• **Try it**:
Return each line in the records below that includes "interpreta".

----- Supplied records -----

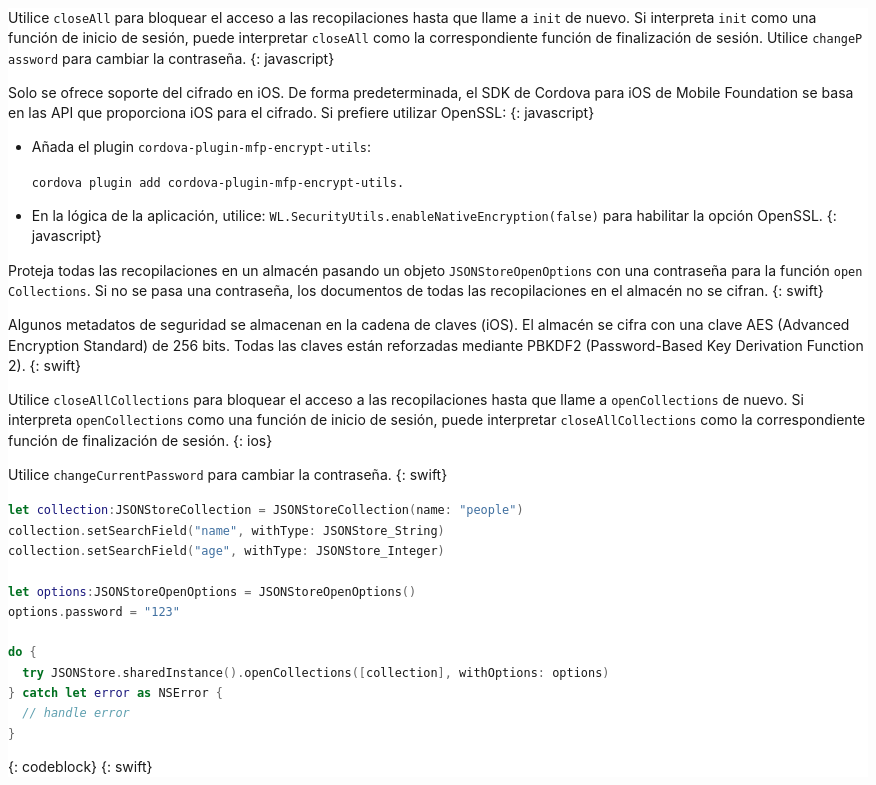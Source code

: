 Utilice `closeAll` para bloquear el acceso a las recopilaciones hasta que llame a `init` de nuevo. Si interpreta `init` como una función de inicio de sesión, puede interpretar `closeAll` como la correspondiente función de finalización de sesión. Utilice `changePassword` para cambiar la contraseña.
{: javascript}

Solo se ofrece soporte del cifrado en iOS. De forma predeterminada, el SDK de Cordova para iOS de Mobile Foundation se basa en las API que proporciona iOS para el cifrado. Si prefiere utilizar OpenSSL:
{: javascript}

* Añada el plugin `cordova-plugin-mfp-encrypt-utils`: 
  ```bash
  cordova plugin add cordova-plugin-mfp-encrypt-utils.
  ```
* En la lógica de la aplicación, utilice: `WL.SecurityUtils.enableNativeEncryption(false)` para habilitar la opción OpenSSL.
{: javascript}



Proteja todas las recopilaciones en un almacén pasando un objeto `JSONStoreOpenOptions` con una contraseña para la función `openCollections`. Si no se pasa una contraseña, los documentos de todas las recopilaciones en el almacén no se cifran.
{: swift}

Algunos metadatos de seguridad se almacenan en la cadena de claves (iOS).
El almacén se cifra con una clave AES (Advanced Encryption Standard) de 256 bits. Todas las claves están reforzadas mediante PBKDF2 (Password-Based Key Derivation Function 2).
{: swift}

Utilice `closeAllCollections` para bloquear el acceso a las recopilaciones hasta que llame a `openCollections` de nuevo. Si interpreta `openCollections` como una función de inicio de sesión, puede interpretar `closeAllCollections` como la correspondiente función de finalización de sesión.
{: ios}

Utilice `changeCurrentPassword` para cambiar la contraseña.
{: swift}

```swift
let collection:JSONStoreCollection = JSONStoreCollection(name: "people")
collection.setSearchField("name", withType: JSONStore_String)
collection.setSearchField("age", withType: JSONStore_Integer)

let options:JSONStoreOpenOptions = JSONStoreOpenOptions()
options.password = "123"

do {
  try JSONStore.sharedInstance().openCollections([collection], withOptions: options)
} catch let error as NSError {
  // handle error
}
```
{: codeblock}
{: swift}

-----

• **Exercise output**:
: Utilice `closeAll` para bloquear el acceso a las recopilaciones hasta que llame a `init` de nuevo. Si interpreta `init` como una función de inicio de sesión, puede interpretar `closeAll` como la correspondiente función de finalización de sesión. Utilice `changePassword` para cambiar la contraseña.
Utilice `closeAllCollections` para bloquear el acceso a las recopilaciones hasta que llame a `openCollections` de nuevo. Si interpreta `openCollections` como una función de inicio de sesión, puede interpretar `closeAllCollections` como la correspondiente función de finalización de sesión.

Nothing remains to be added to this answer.